Хотя с 1743 года всевозможное старание было прилагаемо нашим духовенством, дабы их просветить правоверием, но как по темноте их разума никакого твердого основания в вере вперить им было не
214
можно, то старалися их склонить другими средствами. Сначала пользовались они многими выгодами, как-то увольнением от податей, которые собирались с некрещеных и за принявших правоверие. Наконец, давалась желающим принять крещение и награда, почему нередко лакомые до денег раза по два и по три в разных местах крестились, но из сего произошло, что многие из крещеных чуваш и мордвы и поныне не оставляют некоторый род своих богомольных обрядов. Они, собравшись в пространном доме, вносят в избу нарочно сделанный к тому новый стол и, поставив на оный целый хлеб, соль, говядину, пиво, мед и, засветив перед образом свечку, растворяют избную дверь, и старший из сборища, отошед к дверям, кланяется и читает свои молитвы. Потом, прибежав к столу, указывает рукою на все, что на столе поставлено порознь. Повторив сию церемонию раз с шесть, затворяют двери, садятся за стол и едят оную пищу как нечто благословенное, со всяким благоговением, а как начинают пить, то старший из сборища прежде всех наливает себе, а прочие, наклонив головы, до тех пор сидят потупясь, пока старший не выпьет, что делается в почтение старейшем94.
При родах у мордвы и чуваш поступают отличным образом. Когда женщина на сносях и видит, что ей приходит время родить, тогда всякой день готовят баню, ибо в бане родить почитают они легче, нежели в избе. Бабушка всегда неотходно бывает при роженице; почему и не дозволяется до самого разрешения от бремени никому входить в баню. Как женщина родит, то её обмывают и, обмыв, выходит бабушка и сказывает отцу, сродникам и соседям о рождении младенца, однако еще не допускает никого до роженицы, пока она не сделает крутой каши и не напечет блинов, и, снарядив оными в бане стол, впущает всех знакомых. Потом бабушка, по принятому обыкновению, начинает молиться и дает имя младенцу по своему хотению, а иногда младенец получает имя от того, кто первый бабушке попадется. Как скоро наречено будет имя младенцу, тогда бывает у них и пиршество, и тем все обряды кончатся. Крещеная мордва во всем поступает ныне, как и русские.
О свадьбе
Особливые обряды бывают у них при сватанье и женитьбе как ныне по крещении, так и прежде крещения.
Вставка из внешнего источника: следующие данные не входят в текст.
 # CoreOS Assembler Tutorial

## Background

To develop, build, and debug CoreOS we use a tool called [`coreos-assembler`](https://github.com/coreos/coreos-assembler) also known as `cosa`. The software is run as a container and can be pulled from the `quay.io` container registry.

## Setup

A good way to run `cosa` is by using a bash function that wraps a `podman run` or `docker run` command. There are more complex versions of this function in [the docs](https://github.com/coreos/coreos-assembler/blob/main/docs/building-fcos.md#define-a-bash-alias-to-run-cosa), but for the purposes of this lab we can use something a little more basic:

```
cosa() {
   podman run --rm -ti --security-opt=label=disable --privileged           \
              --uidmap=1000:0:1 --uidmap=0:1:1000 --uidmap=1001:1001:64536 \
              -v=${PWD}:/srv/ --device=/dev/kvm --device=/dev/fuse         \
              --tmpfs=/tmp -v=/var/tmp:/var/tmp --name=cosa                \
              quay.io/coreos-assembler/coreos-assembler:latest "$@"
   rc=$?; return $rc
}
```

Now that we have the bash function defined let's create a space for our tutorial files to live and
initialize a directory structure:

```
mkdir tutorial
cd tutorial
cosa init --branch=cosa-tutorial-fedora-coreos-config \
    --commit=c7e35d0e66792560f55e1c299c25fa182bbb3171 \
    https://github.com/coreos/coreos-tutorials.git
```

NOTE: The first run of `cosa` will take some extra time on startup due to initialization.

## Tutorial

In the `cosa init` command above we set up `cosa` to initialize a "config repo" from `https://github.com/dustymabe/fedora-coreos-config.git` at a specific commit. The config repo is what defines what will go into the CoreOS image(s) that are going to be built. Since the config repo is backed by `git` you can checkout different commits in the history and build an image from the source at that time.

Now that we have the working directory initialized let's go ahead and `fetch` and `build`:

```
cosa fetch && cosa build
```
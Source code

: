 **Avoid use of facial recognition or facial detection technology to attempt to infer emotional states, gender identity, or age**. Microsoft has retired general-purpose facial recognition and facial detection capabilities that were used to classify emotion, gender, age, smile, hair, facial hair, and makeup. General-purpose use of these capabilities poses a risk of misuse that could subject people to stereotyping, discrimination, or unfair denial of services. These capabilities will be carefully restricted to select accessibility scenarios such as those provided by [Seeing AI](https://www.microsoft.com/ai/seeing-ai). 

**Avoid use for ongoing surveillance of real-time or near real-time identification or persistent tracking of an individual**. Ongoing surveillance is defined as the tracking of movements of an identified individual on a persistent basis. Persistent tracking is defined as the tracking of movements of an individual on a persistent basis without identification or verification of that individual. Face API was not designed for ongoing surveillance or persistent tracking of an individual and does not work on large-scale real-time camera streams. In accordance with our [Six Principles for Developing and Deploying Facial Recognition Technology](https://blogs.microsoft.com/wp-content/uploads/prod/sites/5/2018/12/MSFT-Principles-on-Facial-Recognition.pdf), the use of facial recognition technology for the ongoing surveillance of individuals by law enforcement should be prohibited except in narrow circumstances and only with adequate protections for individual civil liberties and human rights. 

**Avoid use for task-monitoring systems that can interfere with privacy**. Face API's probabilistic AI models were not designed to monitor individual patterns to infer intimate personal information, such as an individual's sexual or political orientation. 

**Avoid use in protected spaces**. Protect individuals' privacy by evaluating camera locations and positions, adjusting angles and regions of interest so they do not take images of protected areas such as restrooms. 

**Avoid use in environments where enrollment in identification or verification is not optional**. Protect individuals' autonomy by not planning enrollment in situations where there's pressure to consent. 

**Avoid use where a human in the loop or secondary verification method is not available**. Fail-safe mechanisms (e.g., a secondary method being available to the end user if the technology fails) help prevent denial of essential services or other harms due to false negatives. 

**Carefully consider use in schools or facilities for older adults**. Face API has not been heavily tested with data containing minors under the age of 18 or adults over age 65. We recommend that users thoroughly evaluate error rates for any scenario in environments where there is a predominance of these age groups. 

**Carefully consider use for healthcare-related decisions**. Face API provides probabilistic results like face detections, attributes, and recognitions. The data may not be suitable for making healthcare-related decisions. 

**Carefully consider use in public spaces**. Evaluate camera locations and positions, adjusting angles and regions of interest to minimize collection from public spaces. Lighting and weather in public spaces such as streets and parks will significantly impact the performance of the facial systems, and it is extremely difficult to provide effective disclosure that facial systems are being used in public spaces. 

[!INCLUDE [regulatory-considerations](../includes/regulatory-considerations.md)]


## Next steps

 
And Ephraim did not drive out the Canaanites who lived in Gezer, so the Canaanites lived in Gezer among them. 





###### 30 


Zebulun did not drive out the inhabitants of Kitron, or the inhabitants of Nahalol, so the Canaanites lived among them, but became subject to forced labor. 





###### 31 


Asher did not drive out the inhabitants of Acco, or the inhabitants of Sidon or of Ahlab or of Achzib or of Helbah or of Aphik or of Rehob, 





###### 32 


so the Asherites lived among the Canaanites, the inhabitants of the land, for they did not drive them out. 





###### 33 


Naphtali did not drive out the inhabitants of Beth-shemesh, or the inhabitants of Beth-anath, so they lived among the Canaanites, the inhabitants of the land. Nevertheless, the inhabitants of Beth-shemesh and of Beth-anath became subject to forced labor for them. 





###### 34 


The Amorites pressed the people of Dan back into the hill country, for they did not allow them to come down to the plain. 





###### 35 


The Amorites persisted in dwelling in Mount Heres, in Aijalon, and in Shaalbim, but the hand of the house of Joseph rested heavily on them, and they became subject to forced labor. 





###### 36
В женитьбе своих детей отцы имеют совершенную власть и не требуют на то ни
215
малейшего детей согласия. Когда отец вознамерится женить своего сына, то прежде подсылает к невестину отцу посторонних людей и спрашивает, намерен ли он отдать свою дочь за N? Когда согласный на то получит ответ, то сошедшиеся с обеих сторон отцы и матери договариваются сперва о калыме, то есть выкупе, также кому держать свадебные издержки, как-то попойку, и сколько точно, и договорясь, например, на ведре вина, бочке пива и меду, женихов отец приуготовляет по своему договору и переносит в дом невестин, кладет также калым или выкуп за невесту 8, 9, 10 рублей и более, смотря по состоянию обеих сторон. Приведши все сие в порядок, с жениховой стороны отец и мать просят всю невестину родню в гости в её дом; а женихова родня при том не бывает. В оный день сошедшиеся, гости пьют и веселятся, а дети нимало сего не знают. И таким образом сделанный договор иногда долгое продолжается время. В самой день свадьбы объявляют жениху и невесте их отцы, что у них будет сей день свадьба, и собравшися, женихов отец с матерью ездят к невестину отцу и матери, а невеста уже тогда бывает в готовности к браку. Вся церемония их состояла в том, что невестин отец, взяв свою дочь за руку, а мать хлеб и соль, вручают её свекору и свекрови. Невеста, благодарит своих родителей за все попечения и воспитание и, оплакав всех своих ближних, покрывается белым холстом до пояса и выводится из отеческого дома через своего брата до саней или телеги. Таким образом родня с невестиной стороны, проводив её до половины дороги, возвращается вся назад, а с половины дороги встречает родня женихова, ибо при самой свадьбе с невестиной стороны никто не бывает. Как приедут к женихову двору, тогда женихов брат или ближайший сродник берет невесту за руку, и, введши в избу, сажает за стол, потом кличут жениха, который, нахлобуча шапку, садится подле невесты. Женихов отец при собрании всех гостей и сродников берет поставленный на стол длинный пирог аршина в полтора за конец и подымает другим концом пирога наложенное на невесту покрывало, говоря сии слова: вот тебе свет, будь счастлива к хлебу, к животу и размножению семьи. Потом переменяет ей свекровь прежнее имя и называет Мезява95 — «большая», — если женится старший сын, Сернява96 — «средняя», Вежава97 — «меньшая», по старшинству их мужей. Тогда жених и сродники увидят невесту, а невеста своего жениха или мужа98. После сего начинают пиршество, которое продолжается по богатству свекора. В сем состоят все их свадебные обряды и таинства.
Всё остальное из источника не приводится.